REQUIRED WORK: Don't include pictures. Quote the lines below from the first through the line that contains "04.10.23 | Orga".

START MATERIAL SHOWN

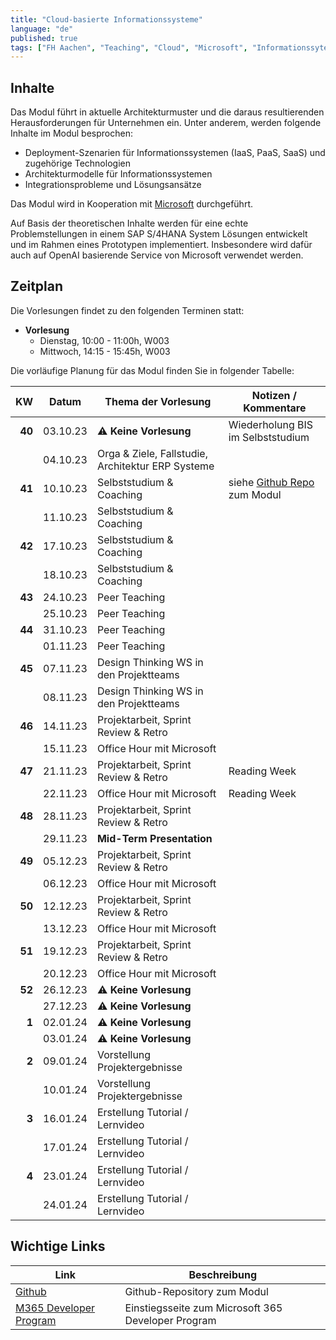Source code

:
 ```yaml
---
title: "Cloud-basierte Informationssysteme"
language: "de"
published: true
tags: ["FH Aachen", "Teaching", "Cloud", "Microsoft", "Informationssyteme"]
---
```


## Inhalte

Das Modul führt in aktuelle Architekturmuster und die daraus resultierenden
Herausforderungen für Unternehmen ein. Unter anderem, werden folgende
Inhalte im Modul besprochen:

- Deployment-Szenarien für Informationssystemen (IaaS, PaaS, SaaS) und
  zugehörige Technologien
- Architekturmodelle für Informationssystemen
- Integrationsprobleme und Lösungsansätze

Das Modul wird in Kooperation mit [Microsoft](https://microsoft.com)
durchgeführt.

Auf Basis der theoretischen Inhalte werden für eine echte Problemstellungen in einem SAP S/4HANA System
Lösungen entwickelt und im Rahmen eines Prototypen implementiert. Insbesondere wird dafür auch
auf OpenAI basierende Service von Microsoft verwendet werden.

## Zeitplan

Die Vorlesungen findet zu den folgenden Terminen statt:

- **Vorlesung**
  - Dienstag, 10:00 - 11:00h, W003
  - Mittwoch, 14:15 - 15:45h, W003

Die vorläufige Planung für das Modul finden Sie in folgender Tabelle:

|     KW | Datum    | Thema der Vorlesung                               | Notizen / Kommentare                                                       |
| -----: | -------- | ------------------------------------------------- | -------------------------------------------------------------------------- |
| **40** | 03.10.23 | ⚠️ **Keine Vorlesung**                            | Wiederholung BIS im Selbststudium                                          |
|        | 04.10.23 | Orga & Ziele, Fallstudie, Architektur ERP Systeme |                                                                            |
| **41** | 10.10.23 | Selbststudium & Coaching                          | siehe [Github Repo](https://github.com/ceedee666/cloud_based_is) zum Modul |
|        | 11.10.23 | Selbststudium & Coaching                          |                                                                            |
| **42** | 17.10.23 | Selbststudium & Coaching                          |                                                                            |
|        | 18.10.23 | Selbststudium & Coaching                          |                                                                            |
| **43** | 24.10.23 | Peer Teaching                                     |                                                                            |
|        | 25.10.23 | Peer Teaching                                     |                                                                            |
| **44** | 31.10.23 | Peer Teaching                                     |                                                                            |
|        | 01.11.23 | Peer Teaching                                     |                                                                            |
| **45** | 07.11.23 | Design Thinking WS in den Projektteams            |                                                                            |
|        | 08.11.23 | Design Thinking WS in den Projektteams            |                                                                            |
| **46** | 14.11.23 | Projektarbeit, Sprint Review & Retro              |                                                                            |
|        | 15.11.23 | Office Hour mit Microsoft                         |                                                                            |
| **47** | 21.11.23 | Projektarbeit, Sprint Review & Retro              | Reading Week                                                               |
|        | 22.11.23 | Office Hour mit Microsoft                         | Reading Week                                                               |
| **48** | 28.11.23 | Projektarbeit, Sprint Review & Retro              |                                                                            |
|        | 29.11.23 | **Mid-Term Presentation**                         |                                                                            |
| **49** | 05.12.23 | Projektarbeit, Sprint Review & Retro              |                                                                            |
|        | 06.12.23 | Office Hour mit Microsoft                         |                                                                            |
| **50** | 12.12.23 | Projektarbeit, Sprint Review & Retro              |                                                                            |
|        | 13.12.23 | Office Hour mit Microsoft                         |                                                                            |
| **51** | 19.12.23 | Projektarbeit, Sprint Review & Retro              |                                                                            |
|        | 20.12.23 | Office Hour mit Microsoft                         |                                                                            |
| **52** | 26.12.23 | ⚠️ **Keine Vorlesung**                            |                                                                            |
|        | 27.12.23 | ⚠️ **Keine Vorlesung**                            |                                                                            |
|  **1** | 02.01.24 | ⚠️ **Keine Vorlesung**                            |                                                                            |
|        | 03.01.24 | ⚠️ **Keine Vorlesung**                            |                                                                            |
|  **2** | 09.01.24 | Vorstellung Projektergebnisse                     |                                                                            |
|        | 10.01.24 | Vorstellung Projektergebnisse                     |                                                                            |
|  **3** | 16.01.24 | Erstellung Tutorial / Lernvideo                   |                                                                            |
|        | 17.01.24 | Erstellung Tutorial / Lernvideo                   |                                                                            |
|  **4** | 23.01.24 | Erstellung Tutorial / Lernvideo                   |                                                                            |
|        | 24.01.24 | Erstellung Tutorial / Lernvideo                   |                                                                            |

## Wichtige Links

| Link                                                                                      | Beschreibung                                       |
| ----------------------------------------------------------------------------------------- | -------------------------------------------------- |
| [Github](https://github.com/ceedee666/cloud_based_is)                                     | Github-Repository zum Modul                        |
| [M365 Developer Program](https://developer.microsoft.com/en-us/microsoft-365/dev-program) | Einstiegsseite zum Microsoft 365 Developer Program |
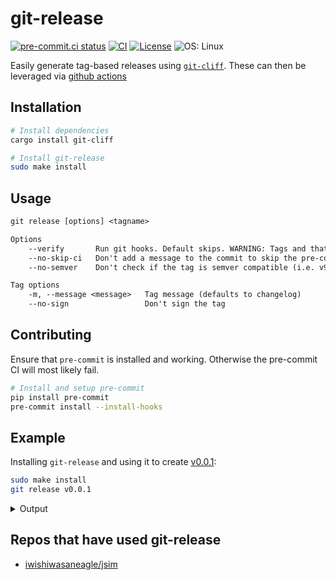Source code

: # git-release

[![pre-commit.ci status](https://results.pre-commit.ci/badge/github/iwishiwasaneagle/git-release/master.svg)](https://results.pre-commit.ci/latest/github/iwishiwasaneagle/git-release/master)
[![CI](https://github.com/iwishiwasaneagle/git-release/actions/workflows/CI.yml/badge.svg)](https://github.com/iwishiwasaneagle/git-release/actions/workflows/CI.yml)
[![License](https://img.shields.io/github/license/iwishiwasaneagle/git-release)](https://github.com/iwishiwasaneagle/git-release/blob/master/LICENSE.txt)
![OS: Linux](https://img.shields.io/badge/Supported%20OS-Linux,%20Mac-informational)


Easily generate tag-based releases using [`git-cliff`](https://github.com/orhun/git-cliff). These can then be leveraged via [github actions](https://github.com/iwishiwasaneagle/git-release/blob/master/.github/workflows/CD.yml)

## Installation

```bash
# Install dependencies
cargo install git-cliff

# Install git-release
sudo make install
```

## Usage

```txt
git release [options] <tagname>

Options
    --verify       Run git hooks. Default skips. WARNING: Tags and that may need to be deleted if a hook is run and it fails the push/tag creation/commit/etc.
    --no-skip-ci   Don't add a message to the commit to skip the pre-commit ci (only relevant if you are using pre-commit ci)
    --no-semver    Don't check if the tag is semver compatible (i.e. v9.2.3)

Tag options
    -m, --message <message>   Tag message (defaults to changelog)
    --no-sign                 Don't sign the tag
```

## Contributing

Ensure that `pre-commit` is installed and working. Otherwise the pre-commit CI will most likely fail.

```bash
# Install and setup pre-commit
pip install pre-commit
pre-commit install --install-hooks
```

## Example

Installing `git-release` and using it  to create [v0.0.1](https://github.com/iwishiwasaneagle/git-release/releases/tag/v0.0.1):

```bash
sudo make install
git release v0.0.1
```

<details>
<summary>Output</summary>

```bash
pre-commit uninstalled
 WARN  git_cliff > "cliff.toml" is not found, using the default configuration.
[master 6eaaa01] chore(release): prepare for v0.0.1 [skip pre-commit.ci]
 1 file changed, 45 insertions(+)
 create mode 100644 CHANGELOG.md
commit 6eaaa013c32677387ab588f82853c849f36a65e6
Author: iwishiwasaneagle <jh.ewers@gmail.com>
Date:   Wed Apr 20 11:36:24 2022 +0100

    chore(release): prepare for v0.0.1 [skip pre-commit.ci]

    Signed-off-by: iwishiwasaneagle <jh.ewers@gmail.com>

diff --git a/CHANGELOG.md b/CHANGELOG.md
new file mode 100644
index 0000000..1bca1d6
--- /dev/null
+++ b/CHANGELOG.md
@@ -0,0 +1,45 @@
+# Changelog
+
+All notable changes to this project will be documented in this file.
+
+## [0.0.1] - 2022-04-20
+
+### Bug Fixes
+
+- Add flow to check if changelog.md exists already within git
+- Cannot pass 'latest' to --version
+- Various errors
+- Use random semver that won't (probably) ever be used
+- Don't sign release in CI
+- Skip git tag -v if no-sign is set
+- Typo
+- Disable caching in CI until I can be bothered to fix it
+- Use matrix.os in cache as older os's wouldn't have the same packages
+
+### Documentation
+
+- Update README
+
+### Features
+
+- Push current branch and tag at the same time
+- CD workflow
+
+### Performance
+
+- Move to actions-rs/install to leverage cache
+- Cache cargo in CI
+- Invalidate cache every week
+
+### Refactor
+
+- Use heredoc for template
+- Use heredoc for template
+
+### Testing
+
+- Setup test env correctly
+- Use built-in cargo
+- Remove -x flag
+
+<!-- generated by git-cliff -->
 WARN  git_cliff > "cliff.toml" is not found, using the default configuration.
gpg: Signature made Wed 20 Apr 2022 11:36:24 BST
gpg:                using RSA key 5847BEFCE1FE5D11DDF96BE594E285A7335EDA83
gpg: Good signature from "iwishiwasaneagle (Jan-Hendrik Ewers) <jh.ewers@gmail.com>" [ultimate]
object 6eaaa013c32677387ab588f82853c849f36a65e6
type commit
tag v0.0.1
tagger iwishiwasaneagle <jh.ewers@gmail.com> 1650450984 +0100

Release v0.0.1

Bug Fixes

- Add flow to check if changelog.md exists already within git (4f3283f)

- Cannot pass 'latest' to --version (f7ec4f2)

- Various errors (0929ba3)

- Use random semver that won't (probably) ever be used (2175c74)

- Don't sign release in CI (69a512c)

- Skip git tag -v if no-sign is set (4df3b9c)

- Typo (cda1a26)

- Disable caching in CI until I can be bothered to fix it (453d883)

- Use matrix.os in cache as older os's wouldn't have the same packages (f0bb515)

Documentation

- Update README (8d3f455)

Features

- Push current branch and tag at the same time (a4cbb08)

- CD workflow (d521b06)

Performance

- Move to actions-rs/install to leverage cache (f96fd73)

- Cache cargo in CI (23fa2f8)

- Invalidate cache every week (a03ddf9)

Refactor

- Use heredoc for template (eb850ba)

- Use heredoc for template (7ca46c6)

Testing

- Setup test env correctly (6d7c97c)

- Use built-in cargo (56105b0)

- Remove -x flag (00c1999)

"
To github.com:iwishiwasaneagle/git-release.git
   f0bb515..6eaaa01  master -> master
 * [new tag]         v0.0.1 -> v0.0.1
pre-commit installed at .git/hooks/pre-commit
```

</details>

## Repos that have used git-release

- [iwishiwasaneagle/jsim](https://github.com/iwishiwasaneagle/jsim)
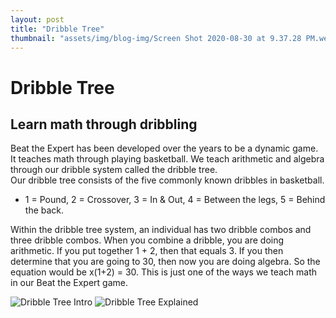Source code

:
 ```yaml
---
layout: post
title: "Dribble Tree"
thumbnail: "assets/img/blog-img/Screen Shot 2020-08-30 at 9.37.28 PM.webp"
---
```


# Dribble Tree

## Learn math through dribbling

Beat the Expert has been developed over the years to be a dynamic game.  It teaches math through playing basketball.  We teach arithmetic and algebra through our dribble system called the dribble tree.  
Our dribble tree consists of the five commonly known dribbles in basketball.  

- 1 = Pound, 2 = Crossover, 3 = In & Out, 4 = Between the legs, 5 = Behind the back.  

Within the dribble tree system, an individual has two dribble combos and three dribble combos.  When you combine a dribble, you are doing arithmetic.  If you put together 
1 + 2, then that equals 3.  If you then determine that you are going to 30, then now you are doing algebra.  So the equation would be x(1+2) = 30.  This is just one of the ways we teach math in our Beat the Expert game.

![Dribble Tree Intro]({{site.url}}{{site.baseurl}}/assets/img/blog-img/Screen%20Shot%202020-08-30%20at%209.37.28%20PM.png?raw=true)
![Dribble Tree Explained]({{site.url}}{{site.baseurl}}/assets/img/blog-img/Screen%20Shot%202020-08-30%20at%209.37.09%20PM.png?raw=true)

END MATERIAL SHOWN

FINISHED TASK:
Source code

:
 ```yaml
---
title: "Cloud-basierte Informationssysteme"
language: "de"
published: true
tags: ["FH Aachen", "Teaching", "Cloud", "Microsoft", "Informationssyteme"]
---
```


## Inhalte

Das Modul führt in aktuelle Architekturmuster und die daraus resultierenden
Herausforderungen für Unternehmen ein. Unter anderem, werden folgende
Inhalte im Modul besprochen:

- Deployment-Szenarien für Informationssystemen (IaaS, PaaS, SaaS) und
  zugehörige Technologien
- Architekturmodelle für Informationssystemen
- Integrationsprobleme und Lösungsansätze

Das Modul wird in Kooperation mit [Microsoft](https://microsoft.com)
durchgeführt.

Auf Basis der theoretischen Inhalte werden für eine echte Problemstellungen in einem SAP S/4HANA System
Lösungen entwickelt und im Rahmen eines Prototypen implementiert. Insbesondere wird dafür auch
auf OpenAI basierende Service von Microsoft verwendet werden.

## Zeitplan

Die Vorlesungen findet zu den folgenden Terminen statt:

- **Vorlesung**
  - Dienstag, 10:00 - 11:00h, W003
  - Mittwoch, 14:15 - 15:45h, W003

Die vorläufige Planung für das Modul finden Sie in folgender Tabelle:

|     KW | Datum    | Thema der Vorlesung                               | Notizen / Kommentare                                                       |
| -----: | -------- | ------------------------------------------------- | -------------------------------------------------------------------------- |
| **40** | 03.10.23 | ⚠️ **Keine Vorlesung**                            | Wiederholung BIS im Selbststudium                                          |
|        | 04.10.23 | Orga & Ziele, Fallstudie, Architektur ERP Systeme |                                                                            |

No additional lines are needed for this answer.